Question

The angle between any two diagonals of cube are:

• A. ${\cos }^{-1}\left(\frac{1}{2}\right)$
• B. ${\cos }^{-1}\left(\frac{1}{3}\right)$
• C. ${\cos }^{-1}\left(\frac{1}{\sqrt{3}}\right)$
• D. ${\cos }^{-1}\left(\frac{1}{\sqrt{2}}\right)$

Answer 1

The correct option is B ${\cos }^{-1}\left(\frac{1}{3}\right)$

Let $OABCDEFG$ be a cube with vertices as below

$O(0,0,0),$A\left(a,0,0\right)$,$B\left(a,a,0\right)$,$C\left(0,a,0\right)$,

$D(0,a,a)$, $E(0,0,a)$, $F(a,0,a)$ and $G(a,a,a)$

There are four diagonals $OG,CF,AD$ and $BE$ for the cube.

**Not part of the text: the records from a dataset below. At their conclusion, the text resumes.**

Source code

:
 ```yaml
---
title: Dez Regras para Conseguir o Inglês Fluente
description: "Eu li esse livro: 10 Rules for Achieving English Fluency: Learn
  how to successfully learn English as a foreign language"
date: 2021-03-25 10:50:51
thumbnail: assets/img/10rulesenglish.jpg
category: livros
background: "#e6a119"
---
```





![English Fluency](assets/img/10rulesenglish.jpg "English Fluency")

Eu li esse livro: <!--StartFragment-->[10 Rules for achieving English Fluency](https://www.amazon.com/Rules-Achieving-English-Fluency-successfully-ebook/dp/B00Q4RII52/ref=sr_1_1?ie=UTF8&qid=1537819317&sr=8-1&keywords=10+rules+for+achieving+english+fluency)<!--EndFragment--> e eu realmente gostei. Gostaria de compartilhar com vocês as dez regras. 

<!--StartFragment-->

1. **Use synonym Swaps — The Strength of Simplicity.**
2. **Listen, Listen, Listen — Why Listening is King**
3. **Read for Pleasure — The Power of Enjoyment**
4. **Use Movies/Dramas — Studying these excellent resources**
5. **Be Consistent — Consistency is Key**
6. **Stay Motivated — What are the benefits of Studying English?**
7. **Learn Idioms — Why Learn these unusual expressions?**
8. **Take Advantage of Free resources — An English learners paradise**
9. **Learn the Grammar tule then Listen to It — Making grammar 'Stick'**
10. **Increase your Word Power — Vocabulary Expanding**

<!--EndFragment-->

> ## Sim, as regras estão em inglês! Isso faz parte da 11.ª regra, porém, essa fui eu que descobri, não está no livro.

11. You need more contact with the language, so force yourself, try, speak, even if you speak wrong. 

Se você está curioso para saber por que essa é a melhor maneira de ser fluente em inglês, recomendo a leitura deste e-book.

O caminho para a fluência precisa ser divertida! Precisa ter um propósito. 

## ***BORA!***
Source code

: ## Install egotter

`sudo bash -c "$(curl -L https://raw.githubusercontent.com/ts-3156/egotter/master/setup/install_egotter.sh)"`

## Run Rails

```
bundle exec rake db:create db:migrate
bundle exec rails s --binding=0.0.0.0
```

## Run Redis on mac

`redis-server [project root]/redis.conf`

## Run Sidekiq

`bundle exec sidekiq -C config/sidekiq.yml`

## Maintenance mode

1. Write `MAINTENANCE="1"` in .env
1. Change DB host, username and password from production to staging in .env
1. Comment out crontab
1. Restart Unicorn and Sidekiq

Let us consider any two say $OG$ and $AD$

We know that if $A(x_1,y_1,z_1)$ and $B(x_2,y_2,z_2)$ are two points in space then

$\overrightarrow{AB}=(x_2-x_1)\hat{i}+(y_2-y_1)\hat{j}+(z_2-z_1)\hat{k}$

$\overrightarrow{OG}=(a-0)\hat{i}+(a-0)\hat{j}+(a-0)\hat{k}=a\hat{i}+b\hat{j}+c\hat{k}$

$\overrightarrow{AD}=(0-a)\hat{i}+(a-0)\hat{j}+(a-0)\hat{k}=-a\hat{i}+b\hat{j}+c\hat{k}$

$\left|\overrightarrow{OG}\right|=\sqrt{a^2+a^2+a^2}=a\sqrt{3}$

$\left|\overrightarrow{AD}\right|=\sqrt{{(-a)}^2+a^2+a^2}=a\sqrt{3}$

$\overrightarrow{OG}.\overrightarrow{AD}={-a}^2+a^2+a^2=a^2$

We know that angle between any two vectors $\overrightarrow{a}$ and $\overrightarrow{b}={\cos }^{-1}\left(\frac{\overrightarrow{a}.\overrightarrow{b}}{\left|\overrightarrow{a}\right|.\left|\overrightarrow{b}\right|}\right)$

$\Rightarrow$ Angle between the two diagonals $\overrightarrow{OG}$ and $\overrightarrow{AD}$

$={\cos }^{-1}\left(\frac{a^2}{a\sqrt{3}.a\sqrt{3}}\right)$

$={\cos }^{-1}\left(\frac{a^2}{3a^2}\right)$

$={\cos }^{-1}\left(\frac{1}{3}\right)$